Just back from a wonderful week's skiing in Meribel, in the French Alps. The one sour note: the food. Many of the bars and restaurants have been taken over and staffed by Brits and other English speakers and the food has suffered as a result.
Take one of the bars nearest to the slopes, the Cactus. It serves baked potatoes and beans. I don't go to France for that. And though it keeps some French dishes on the menu, they have been anglicised. A chevre chaud salad came with the cheapest goat's cheese on a slice of bullet hard bread. I asked for more dressing. It came in little tubs. Worse, a salade nicoise came without anchovies, with a very few fine slices of one of those tasteless stoned black olives I associate with British pizzas, a huge pile of dry tinned tuna, and green beans that burst to fill the mouth with cold liquid. They don't offer bread, either. And everything comes with sliced raw onion. The staff are charming and helpful, but that's little consolation.
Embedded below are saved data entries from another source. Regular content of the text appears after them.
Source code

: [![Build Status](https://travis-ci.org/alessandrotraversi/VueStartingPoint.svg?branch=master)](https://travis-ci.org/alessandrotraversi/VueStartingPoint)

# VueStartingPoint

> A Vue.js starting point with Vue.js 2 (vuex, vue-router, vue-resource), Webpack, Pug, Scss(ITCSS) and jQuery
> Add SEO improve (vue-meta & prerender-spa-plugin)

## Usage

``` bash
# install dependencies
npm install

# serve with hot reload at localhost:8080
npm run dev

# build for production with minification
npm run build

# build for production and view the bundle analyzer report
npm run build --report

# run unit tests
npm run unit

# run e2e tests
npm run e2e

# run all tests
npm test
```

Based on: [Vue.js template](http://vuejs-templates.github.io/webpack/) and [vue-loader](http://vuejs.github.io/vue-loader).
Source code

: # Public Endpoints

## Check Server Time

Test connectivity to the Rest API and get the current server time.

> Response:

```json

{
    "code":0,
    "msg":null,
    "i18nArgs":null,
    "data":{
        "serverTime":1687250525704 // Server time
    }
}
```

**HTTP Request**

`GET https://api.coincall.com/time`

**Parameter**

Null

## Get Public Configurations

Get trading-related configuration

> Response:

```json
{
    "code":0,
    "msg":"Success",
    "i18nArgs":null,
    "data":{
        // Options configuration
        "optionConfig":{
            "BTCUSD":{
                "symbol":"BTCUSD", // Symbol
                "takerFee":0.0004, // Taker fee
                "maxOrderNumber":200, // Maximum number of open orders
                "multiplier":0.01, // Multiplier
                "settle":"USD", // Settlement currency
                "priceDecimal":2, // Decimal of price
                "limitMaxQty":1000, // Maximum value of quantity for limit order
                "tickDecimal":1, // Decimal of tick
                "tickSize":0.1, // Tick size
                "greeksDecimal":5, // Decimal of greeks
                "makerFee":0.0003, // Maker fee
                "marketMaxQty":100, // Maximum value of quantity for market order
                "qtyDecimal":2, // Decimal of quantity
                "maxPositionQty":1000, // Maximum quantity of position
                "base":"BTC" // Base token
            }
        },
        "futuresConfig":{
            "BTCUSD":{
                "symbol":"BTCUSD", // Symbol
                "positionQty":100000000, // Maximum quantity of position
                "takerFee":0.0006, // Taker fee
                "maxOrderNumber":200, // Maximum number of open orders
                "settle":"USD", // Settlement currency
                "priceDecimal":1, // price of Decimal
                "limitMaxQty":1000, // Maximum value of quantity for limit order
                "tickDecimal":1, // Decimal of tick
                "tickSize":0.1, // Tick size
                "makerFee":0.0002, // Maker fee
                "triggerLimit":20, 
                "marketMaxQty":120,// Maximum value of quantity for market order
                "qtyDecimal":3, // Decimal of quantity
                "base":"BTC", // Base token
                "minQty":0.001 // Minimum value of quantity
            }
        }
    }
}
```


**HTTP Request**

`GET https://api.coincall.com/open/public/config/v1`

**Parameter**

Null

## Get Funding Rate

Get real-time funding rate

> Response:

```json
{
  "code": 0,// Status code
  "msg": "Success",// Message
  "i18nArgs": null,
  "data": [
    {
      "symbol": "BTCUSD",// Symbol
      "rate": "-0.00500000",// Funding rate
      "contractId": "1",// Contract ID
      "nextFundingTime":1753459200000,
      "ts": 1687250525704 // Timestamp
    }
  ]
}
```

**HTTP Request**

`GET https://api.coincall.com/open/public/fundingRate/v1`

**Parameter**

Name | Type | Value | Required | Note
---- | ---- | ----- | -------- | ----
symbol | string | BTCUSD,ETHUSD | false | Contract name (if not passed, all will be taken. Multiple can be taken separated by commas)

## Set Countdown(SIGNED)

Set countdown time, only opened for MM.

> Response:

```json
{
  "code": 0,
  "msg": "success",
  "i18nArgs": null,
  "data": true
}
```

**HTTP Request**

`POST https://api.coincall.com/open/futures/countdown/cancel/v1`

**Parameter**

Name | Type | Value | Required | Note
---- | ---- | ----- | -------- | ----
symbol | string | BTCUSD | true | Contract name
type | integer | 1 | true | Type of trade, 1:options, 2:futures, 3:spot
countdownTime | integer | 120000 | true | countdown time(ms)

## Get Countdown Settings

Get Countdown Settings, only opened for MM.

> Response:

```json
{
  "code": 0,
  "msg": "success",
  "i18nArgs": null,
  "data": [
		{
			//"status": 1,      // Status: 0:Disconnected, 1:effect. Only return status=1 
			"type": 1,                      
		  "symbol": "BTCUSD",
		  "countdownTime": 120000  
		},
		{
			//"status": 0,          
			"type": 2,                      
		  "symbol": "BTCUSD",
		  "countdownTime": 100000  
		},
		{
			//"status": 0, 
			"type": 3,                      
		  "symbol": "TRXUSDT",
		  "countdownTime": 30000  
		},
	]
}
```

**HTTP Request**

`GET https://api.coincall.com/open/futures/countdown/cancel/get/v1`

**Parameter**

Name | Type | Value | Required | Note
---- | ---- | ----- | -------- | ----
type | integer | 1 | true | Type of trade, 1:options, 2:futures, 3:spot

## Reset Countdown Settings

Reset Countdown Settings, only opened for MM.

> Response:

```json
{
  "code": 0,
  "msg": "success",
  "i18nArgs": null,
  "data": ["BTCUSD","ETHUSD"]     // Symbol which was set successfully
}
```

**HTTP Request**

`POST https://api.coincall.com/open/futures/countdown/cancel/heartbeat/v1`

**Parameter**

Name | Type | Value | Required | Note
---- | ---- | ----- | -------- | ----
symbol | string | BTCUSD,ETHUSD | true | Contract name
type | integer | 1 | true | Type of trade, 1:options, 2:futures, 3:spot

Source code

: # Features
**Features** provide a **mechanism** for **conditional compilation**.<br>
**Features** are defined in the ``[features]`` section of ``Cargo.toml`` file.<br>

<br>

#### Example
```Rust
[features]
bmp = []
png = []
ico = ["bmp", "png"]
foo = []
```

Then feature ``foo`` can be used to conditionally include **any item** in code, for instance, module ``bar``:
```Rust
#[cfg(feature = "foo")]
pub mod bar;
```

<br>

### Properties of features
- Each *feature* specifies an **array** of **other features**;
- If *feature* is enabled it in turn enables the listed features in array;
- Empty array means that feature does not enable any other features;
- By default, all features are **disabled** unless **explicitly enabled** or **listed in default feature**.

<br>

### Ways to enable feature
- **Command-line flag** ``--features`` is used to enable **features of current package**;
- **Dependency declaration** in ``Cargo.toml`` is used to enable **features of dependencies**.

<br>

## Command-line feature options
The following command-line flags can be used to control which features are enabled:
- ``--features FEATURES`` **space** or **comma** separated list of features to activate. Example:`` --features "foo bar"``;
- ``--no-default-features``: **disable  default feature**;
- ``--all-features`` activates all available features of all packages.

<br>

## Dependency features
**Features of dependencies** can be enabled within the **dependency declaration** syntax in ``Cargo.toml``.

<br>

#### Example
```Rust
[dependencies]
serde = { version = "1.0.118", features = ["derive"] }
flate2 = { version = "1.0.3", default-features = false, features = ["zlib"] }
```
We stayed in nearby Brides-les-Bains, where the food was pretty bad, too. At least they have some sort of excuse: most of the year they play host to people trying to lose weight, so food isn't a priority. A Logis de France meal had something wrong with every course, apart from the cheese, which tells you something. The blueberries on the fromage frais dessert were still frozen. I still don't know where the strand of tinsel I found in my mouth came from. An honourable exception in Brides-les-Bains was La Petite Auberge. I hope they can keep it up.